To study these dynamics empirically, Moscarini and co-authors use data from the monthly Current Population Survey (CPS) to create a timeseries that measures the employer to employer transition rate (i.e., how often workers are accepting outside offers). This publicly available dataset tracks employer-employer transition rate, which allows researchers to better understand trends in the labor market. Moscarini utilizes the series to create the acceptance ratio, a novel macroeconomic measurement defined as the rate at which employed people switch jobs divided by the rate at which unemployed people find jobs.
Moscarini’s key finding from the talk is that this ratio has a negative causal relationship with wage growth (i.e., it moderates future inflation, independent of the unemployment rate), both in U.S. data and in an estimated macroeconomic model.

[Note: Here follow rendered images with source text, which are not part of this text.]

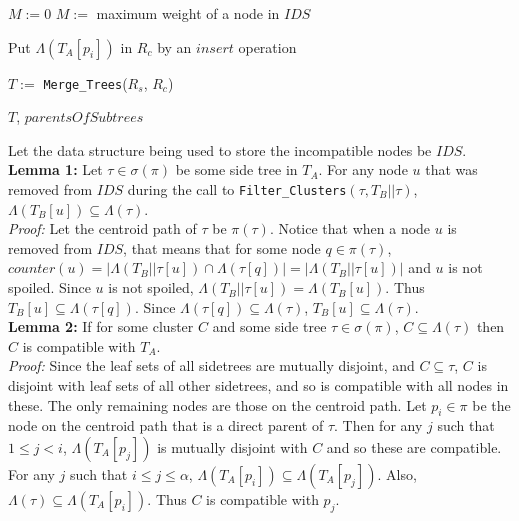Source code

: \documentclass{article}
\begin{document}
\begin{algorithm}
\begin{algorithmic}[1]
                    \State $M := 0$
                \Else
                    \State $M :=$ maximum weight of a node in $IDS$
                \EndIf

                    \State Put $\Lambda(T_A[p_i])$ in $R_c$ by an $insert$ operation
                \EndIf
            \EndFor

            \State $T := $ \texttt{Merge\_Trees}($R_s$, $R_c$)

            \State \Return $T$, $parentsOfSubtrees$
        \end{algorithmic}
    \end{algorithm}

    Let the data structure being used to store the incompatible nodes be $IDS$.\\

    \textbf{Lemma 1:} Let $\tau \in \sigma(\pi)$ be some side tree in $T_A$. For any node $u$ that was removed from $IDS$ during the call to \texttt{Filter\_Clusters}$(\tau, T_B||\tau)$, $\Lambda(T_B[u]) \subseteq \Lambda(\tau)$.\\
    \textit{Proof:} Let the centroid path of $\tau$ be $\pi(\tau)$. Notice that when a node $u$ is removed from $IDS$, that means that for some node $q \in \pi(\tau)$, $counter(u) = |\Lambda(T_B||\tau[u]) \cap \Lambda(\tau[q])| = |\Lambda(T_B||\tau[u])|$ and $u$ is not spoiled. Since $u$ is not spoiled, $\Lambda(T_B||\tau[u]) = \Lambda(T_B[u])$. Thus $T_B[u] \subseteq \Lambda(\tau[q])$. Since $\Lambda(\tau[q]) \subseteq \Lambda(\tau)$, $T_B[u] \subseteq \Lambda(\tau)$.\\

    \textbf{Lemma 2:} If for some cluster $C$ and some side tree $\tau \in \sigma(\pi)$, $C \subseteq \Lambda(\tau)$ then $C$ is compatible with $T_A$.\\
    \textit{Proof:} Since the leaf sets of all sidetrees are mutually disjoint, and $C \subseteq \tau$, $C$ is disjoint with leaf sets of all other sidetrees, and so is compatible with all nodes in these. The only remaining nodes are those on the centroid path. Let $p_i \in \pi$ be the node on the centroid path that is a direct parent of $\tau$. Then for any $j$ such that $1 \leq j < i$, $\Lambda(T_A[p_j])$ is mutually disjoint with $C$ and so these are compatible. For any $j$ such that $i \leq j \leq \alpha$, $\Lambda(T_A[p_i]) \subseteq \Lambda(T_A[p_j])$. Also, $\Lambda(\tau) \subseteq \Lambda(T_A[p_i])$. Thus $C$ is compatible with $p_j$.\\
\end{document}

The essential intuition is that outside offers can have two separate, mutually exclusive impacts: prompting an employer-employer transition or increasing wages at the same job. When these outside offers are prompting more transitions, we know that fewer people who receive outside offers have ‘good jobs.’ Seeking and accepting an outside offer is a proxy indicator for labor mismatch, and a signal of a less productive labor market. The higher the acceptance rate, the more poorly allocated workers, the more the reallocation, anti-inflationary effect dominates.
The presentation is part of a body of labor market research by Moscarini and co-authors, including his recent paper with Fabien Postel-Vinay (University College London), titled ‘The Job Ladder: Inflation vs. Reallocation.” The full slides for the talk are available here.
Founded in 1990, the Society for Economic Dynamics (SED) represents a grassroots movement among economists to create a modern network of top researchers and a doorway for young scholars to join the discussion. The Dale T. Mortensen Lecture is named in honor of the Nobel laureate and co-founder of SEC, who pioneered the modern understanding of labor markets by demonstrating the importance of labor flows and frictions—the rate at which workers change employment status—in determining important macroeconomic outcomes.